Exercise details:
Give every line below again, exactly.
-- Task inputs follows --
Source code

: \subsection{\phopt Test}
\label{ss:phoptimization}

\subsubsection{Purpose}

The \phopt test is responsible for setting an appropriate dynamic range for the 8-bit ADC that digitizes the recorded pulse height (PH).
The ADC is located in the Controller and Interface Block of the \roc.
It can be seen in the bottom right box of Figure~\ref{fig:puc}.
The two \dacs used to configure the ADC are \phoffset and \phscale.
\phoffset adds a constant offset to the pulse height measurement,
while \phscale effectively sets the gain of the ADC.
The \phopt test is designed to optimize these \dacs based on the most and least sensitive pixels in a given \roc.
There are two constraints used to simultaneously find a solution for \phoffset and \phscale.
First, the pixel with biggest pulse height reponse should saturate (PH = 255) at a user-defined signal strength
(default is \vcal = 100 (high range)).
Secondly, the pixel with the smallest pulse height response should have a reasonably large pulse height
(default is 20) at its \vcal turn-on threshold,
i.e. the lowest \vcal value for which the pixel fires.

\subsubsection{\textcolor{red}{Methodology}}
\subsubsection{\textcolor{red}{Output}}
-- Task inputs concluded --
Problem solution:
Source code

: \subsection{\phopt Test}
\label{ss:phoptimization}

\subsubsection{Purpose}

The \phopt test is responsible for setting an appropriate dynamic range for the 8-bit ADC that digitizes the recorded pulse height (PH).
The ADC is located in the Controller and Interface Block of the \roc.
It can be seen in the bottom right box of Figure~\ref{fig:puc}.
The two \dacs used to configure the ADC are \phoffset and \phscale.
\phoffset adds a constant offset to the pulse height measurement,
while \phscale effectively sets the gain of the ADC.
The \phopt test is designed to optimize these \dacs based on the most and least sensitive pixels in a given \roc.
There are two constraints used to simultaneously find a solution for \phoffset and \phscale.
First, the pixel with biggest pulse height reponse should saturate (PH = 255) at a user-defined signal strength
(default is \vcal = 100 (high range)).
Secondly, the pixel with the smallest pulse height response should have a reasonably large pulse height
(default is 20) at its \vcal turn-on threshold,
i.e. the lowest \vcal value for which the pixel fires.

\subsubsection{\textcolor{red}{Methodology}}
\subsubsection{\textcolor{red}{Output}}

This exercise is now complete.